Look through the material below and show every line with the word "author".
>>>
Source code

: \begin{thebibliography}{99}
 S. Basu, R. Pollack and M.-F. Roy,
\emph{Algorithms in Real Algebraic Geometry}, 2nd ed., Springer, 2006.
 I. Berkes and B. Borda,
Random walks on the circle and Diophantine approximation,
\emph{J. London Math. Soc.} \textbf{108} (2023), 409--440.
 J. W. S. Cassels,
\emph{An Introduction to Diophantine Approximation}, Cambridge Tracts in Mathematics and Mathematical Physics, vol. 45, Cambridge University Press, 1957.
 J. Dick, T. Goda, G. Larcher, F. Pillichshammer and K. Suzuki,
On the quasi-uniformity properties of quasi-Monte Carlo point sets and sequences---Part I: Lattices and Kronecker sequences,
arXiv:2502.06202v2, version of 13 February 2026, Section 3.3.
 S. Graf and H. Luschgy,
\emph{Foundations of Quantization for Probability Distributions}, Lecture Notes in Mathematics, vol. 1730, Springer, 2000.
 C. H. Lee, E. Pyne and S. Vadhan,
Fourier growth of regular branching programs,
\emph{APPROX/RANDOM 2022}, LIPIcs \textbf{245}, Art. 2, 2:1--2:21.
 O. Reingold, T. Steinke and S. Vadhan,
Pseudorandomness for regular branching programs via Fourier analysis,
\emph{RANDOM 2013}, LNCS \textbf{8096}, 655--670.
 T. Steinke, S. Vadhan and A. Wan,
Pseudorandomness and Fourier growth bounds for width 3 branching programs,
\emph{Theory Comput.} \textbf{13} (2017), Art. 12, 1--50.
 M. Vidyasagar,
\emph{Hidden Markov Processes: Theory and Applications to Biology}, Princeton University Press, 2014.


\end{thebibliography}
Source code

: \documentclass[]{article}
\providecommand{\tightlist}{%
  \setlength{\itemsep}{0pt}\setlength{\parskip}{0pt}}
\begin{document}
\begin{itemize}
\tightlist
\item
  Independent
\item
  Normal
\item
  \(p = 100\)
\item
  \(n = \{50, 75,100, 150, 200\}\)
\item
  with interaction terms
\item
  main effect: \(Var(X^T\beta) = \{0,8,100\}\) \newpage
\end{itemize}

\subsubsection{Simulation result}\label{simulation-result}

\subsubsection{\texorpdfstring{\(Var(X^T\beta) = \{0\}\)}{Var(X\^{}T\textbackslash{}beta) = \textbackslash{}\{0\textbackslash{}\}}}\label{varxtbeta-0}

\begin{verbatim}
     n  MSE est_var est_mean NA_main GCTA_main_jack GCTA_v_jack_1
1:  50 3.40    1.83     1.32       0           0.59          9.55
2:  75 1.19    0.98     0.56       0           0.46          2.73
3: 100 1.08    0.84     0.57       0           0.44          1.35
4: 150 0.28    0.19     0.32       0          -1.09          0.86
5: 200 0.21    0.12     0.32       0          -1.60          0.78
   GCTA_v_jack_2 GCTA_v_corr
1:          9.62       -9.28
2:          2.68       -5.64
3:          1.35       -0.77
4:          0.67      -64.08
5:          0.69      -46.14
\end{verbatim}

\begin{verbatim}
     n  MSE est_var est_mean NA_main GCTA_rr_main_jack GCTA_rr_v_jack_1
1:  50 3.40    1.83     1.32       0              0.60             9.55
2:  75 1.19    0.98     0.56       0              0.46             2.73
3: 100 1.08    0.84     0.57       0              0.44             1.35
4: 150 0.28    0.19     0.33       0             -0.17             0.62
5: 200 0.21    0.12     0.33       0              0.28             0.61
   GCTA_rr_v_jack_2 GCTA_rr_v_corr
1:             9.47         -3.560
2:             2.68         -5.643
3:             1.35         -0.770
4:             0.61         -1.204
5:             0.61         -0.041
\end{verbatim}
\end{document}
<<<
>>>
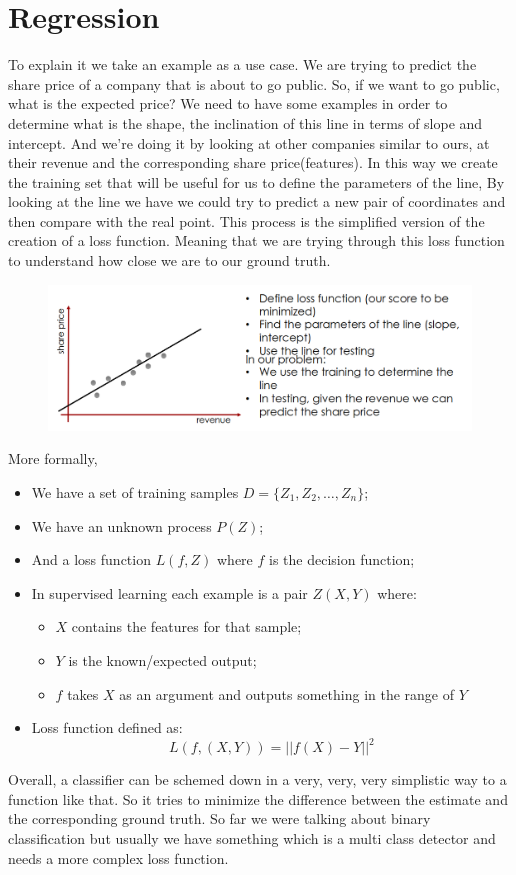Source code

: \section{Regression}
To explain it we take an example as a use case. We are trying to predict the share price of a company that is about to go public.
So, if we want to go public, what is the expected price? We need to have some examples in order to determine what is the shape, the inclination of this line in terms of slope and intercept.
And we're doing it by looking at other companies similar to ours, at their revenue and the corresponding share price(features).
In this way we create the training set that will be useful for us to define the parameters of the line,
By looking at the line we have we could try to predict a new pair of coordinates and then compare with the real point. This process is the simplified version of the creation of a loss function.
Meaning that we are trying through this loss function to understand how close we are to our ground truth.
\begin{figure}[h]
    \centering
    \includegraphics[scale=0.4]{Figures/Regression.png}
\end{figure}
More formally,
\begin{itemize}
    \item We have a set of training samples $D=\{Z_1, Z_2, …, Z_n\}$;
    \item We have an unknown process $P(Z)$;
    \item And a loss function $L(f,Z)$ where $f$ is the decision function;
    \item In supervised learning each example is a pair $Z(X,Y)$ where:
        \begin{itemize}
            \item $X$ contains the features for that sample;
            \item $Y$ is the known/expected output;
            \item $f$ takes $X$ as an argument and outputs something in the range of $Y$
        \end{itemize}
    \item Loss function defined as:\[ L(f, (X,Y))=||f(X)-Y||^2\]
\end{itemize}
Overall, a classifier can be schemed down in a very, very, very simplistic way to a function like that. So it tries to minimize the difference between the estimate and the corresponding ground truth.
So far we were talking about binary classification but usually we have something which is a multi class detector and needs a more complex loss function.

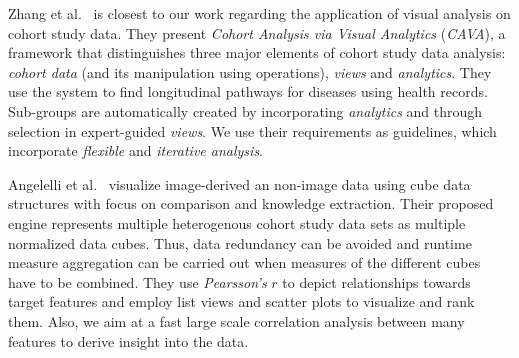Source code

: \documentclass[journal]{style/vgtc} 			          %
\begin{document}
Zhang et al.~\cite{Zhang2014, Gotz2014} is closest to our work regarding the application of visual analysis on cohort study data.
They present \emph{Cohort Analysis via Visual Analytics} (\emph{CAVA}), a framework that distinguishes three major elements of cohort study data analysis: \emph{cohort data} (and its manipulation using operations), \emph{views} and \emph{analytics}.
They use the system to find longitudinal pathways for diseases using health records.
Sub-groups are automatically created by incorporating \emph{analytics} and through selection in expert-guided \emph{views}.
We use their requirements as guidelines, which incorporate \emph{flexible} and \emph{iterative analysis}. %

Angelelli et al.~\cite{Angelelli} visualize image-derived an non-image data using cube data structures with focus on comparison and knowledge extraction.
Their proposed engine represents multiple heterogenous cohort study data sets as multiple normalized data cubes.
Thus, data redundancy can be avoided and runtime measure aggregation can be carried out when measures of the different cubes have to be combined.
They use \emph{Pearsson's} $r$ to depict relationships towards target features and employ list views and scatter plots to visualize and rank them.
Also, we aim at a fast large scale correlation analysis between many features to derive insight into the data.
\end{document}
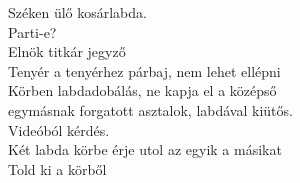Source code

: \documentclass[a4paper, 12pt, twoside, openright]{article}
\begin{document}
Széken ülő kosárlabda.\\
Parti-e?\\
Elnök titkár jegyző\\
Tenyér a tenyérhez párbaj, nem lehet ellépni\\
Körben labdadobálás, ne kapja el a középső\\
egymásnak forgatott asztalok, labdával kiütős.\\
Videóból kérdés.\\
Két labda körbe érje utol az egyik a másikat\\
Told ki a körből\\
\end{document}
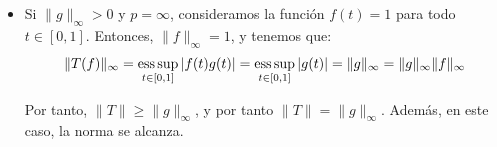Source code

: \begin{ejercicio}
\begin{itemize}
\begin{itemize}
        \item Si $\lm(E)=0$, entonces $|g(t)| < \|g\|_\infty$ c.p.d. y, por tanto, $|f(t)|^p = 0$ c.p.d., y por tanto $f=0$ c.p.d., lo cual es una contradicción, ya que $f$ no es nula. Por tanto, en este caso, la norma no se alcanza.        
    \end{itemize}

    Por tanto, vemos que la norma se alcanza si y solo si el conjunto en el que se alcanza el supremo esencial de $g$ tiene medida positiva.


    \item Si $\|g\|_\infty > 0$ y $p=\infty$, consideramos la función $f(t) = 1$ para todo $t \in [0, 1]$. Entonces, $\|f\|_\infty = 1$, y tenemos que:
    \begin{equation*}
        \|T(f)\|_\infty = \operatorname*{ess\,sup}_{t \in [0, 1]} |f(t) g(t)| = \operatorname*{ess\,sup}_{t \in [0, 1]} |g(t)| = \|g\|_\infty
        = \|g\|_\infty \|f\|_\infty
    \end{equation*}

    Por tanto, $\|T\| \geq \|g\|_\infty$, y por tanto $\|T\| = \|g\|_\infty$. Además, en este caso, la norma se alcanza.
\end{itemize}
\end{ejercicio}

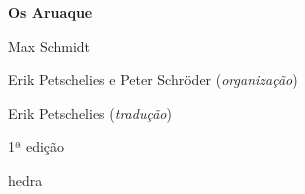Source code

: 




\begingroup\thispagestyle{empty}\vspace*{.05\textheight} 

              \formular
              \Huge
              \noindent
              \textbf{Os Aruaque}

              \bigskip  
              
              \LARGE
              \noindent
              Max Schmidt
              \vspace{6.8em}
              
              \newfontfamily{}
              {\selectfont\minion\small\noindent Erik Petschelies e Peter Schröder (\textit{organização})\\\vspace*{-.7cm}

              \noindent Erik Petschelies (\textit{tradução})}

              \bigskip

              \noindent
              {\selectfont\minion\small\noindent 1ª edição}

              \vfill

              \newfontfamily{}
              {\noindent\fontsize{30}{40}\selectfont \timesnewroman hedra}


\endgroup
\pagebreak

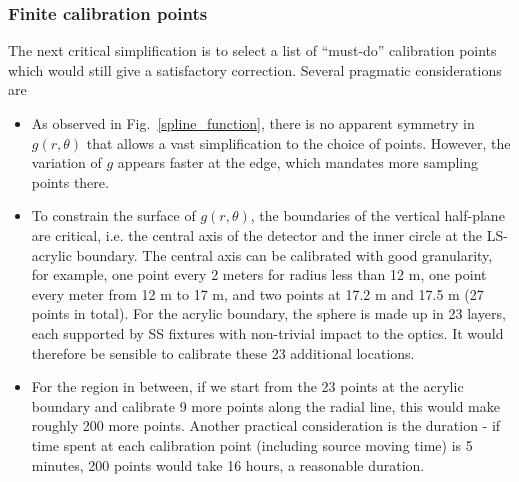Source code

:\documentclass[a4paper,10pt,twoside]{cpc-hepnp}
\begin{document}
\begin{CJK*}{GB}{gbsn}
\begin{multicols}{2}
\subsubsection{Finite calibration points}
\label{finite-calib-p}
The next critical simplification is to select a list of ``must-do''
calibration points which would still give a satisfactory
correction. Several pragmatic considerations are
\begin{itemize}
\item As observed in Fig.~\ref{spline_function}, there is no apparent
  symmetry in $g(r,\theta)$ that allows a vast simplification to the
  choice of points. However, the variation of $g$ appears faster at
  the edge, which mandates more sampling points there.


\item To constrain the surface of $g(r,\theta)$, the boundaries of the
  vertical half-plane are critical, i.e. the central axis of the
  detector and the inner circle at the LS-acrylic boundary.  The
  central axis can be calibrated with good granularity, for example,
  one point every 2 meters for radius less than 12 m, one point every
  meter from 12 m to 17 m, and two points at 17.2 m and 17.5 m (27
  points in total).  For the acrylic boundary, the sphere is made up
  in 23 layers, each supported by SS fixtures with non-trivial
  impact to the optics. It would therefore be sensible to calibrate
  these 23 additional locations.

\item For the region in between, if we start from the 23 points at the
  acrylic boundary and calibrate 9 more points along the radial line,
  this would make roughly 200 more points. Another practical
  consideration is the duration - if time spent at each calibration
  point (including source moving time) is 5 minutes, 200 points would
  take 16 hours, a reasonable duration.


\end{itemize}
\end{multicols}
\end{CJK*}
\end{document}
<<<
>>>
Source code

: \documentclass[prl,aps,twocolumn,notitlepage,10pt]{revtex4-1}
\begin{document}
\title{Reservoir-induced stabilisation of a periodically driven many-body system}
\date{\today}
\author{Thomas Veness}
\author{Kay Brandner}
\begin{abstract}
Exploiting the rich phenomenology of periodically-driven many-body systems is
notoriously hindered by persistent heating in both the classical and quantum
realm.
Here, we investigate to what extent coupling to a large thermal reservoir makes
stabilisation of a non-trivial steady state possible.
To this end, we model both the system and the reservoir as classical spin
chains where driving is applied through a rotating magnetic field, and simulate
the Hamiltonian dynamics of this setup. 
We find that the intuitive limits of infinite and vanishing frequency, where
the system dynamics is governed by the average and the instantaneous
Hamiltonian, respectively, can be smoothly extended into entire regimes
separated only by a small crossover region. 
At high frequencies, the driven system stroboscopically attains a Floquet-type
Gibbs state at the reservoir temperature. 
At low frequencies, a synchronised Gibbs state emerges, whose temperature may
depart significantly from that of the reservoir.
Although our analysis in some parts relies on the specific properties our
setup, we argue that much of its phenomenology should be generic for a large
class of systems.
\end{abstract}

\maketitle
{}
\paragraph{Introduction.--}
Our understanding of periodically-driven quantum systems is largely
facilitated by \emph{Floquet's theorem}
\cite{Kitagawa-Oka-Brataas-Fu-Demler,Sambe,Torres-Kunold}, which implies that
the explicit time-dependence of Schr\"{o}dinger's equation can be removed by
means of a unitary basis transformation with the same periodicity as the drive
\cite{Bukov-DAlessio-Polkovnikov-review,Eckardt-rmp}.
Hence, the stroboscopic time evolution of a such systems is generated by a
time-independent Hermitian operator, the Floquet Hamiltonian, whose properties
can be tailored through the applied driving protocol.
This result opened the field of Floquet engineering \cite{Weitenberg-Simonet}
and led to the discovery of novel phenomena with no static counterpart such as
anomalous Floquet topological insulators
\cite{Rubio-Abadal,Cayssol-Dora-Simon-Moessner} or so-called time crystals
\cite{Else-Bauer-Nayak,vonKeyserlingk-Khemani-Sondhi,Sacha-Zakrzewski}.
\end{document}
<<<
→ FINISHED EXERCISE
\author{Thomas Veness}
\author{Kay Brandner}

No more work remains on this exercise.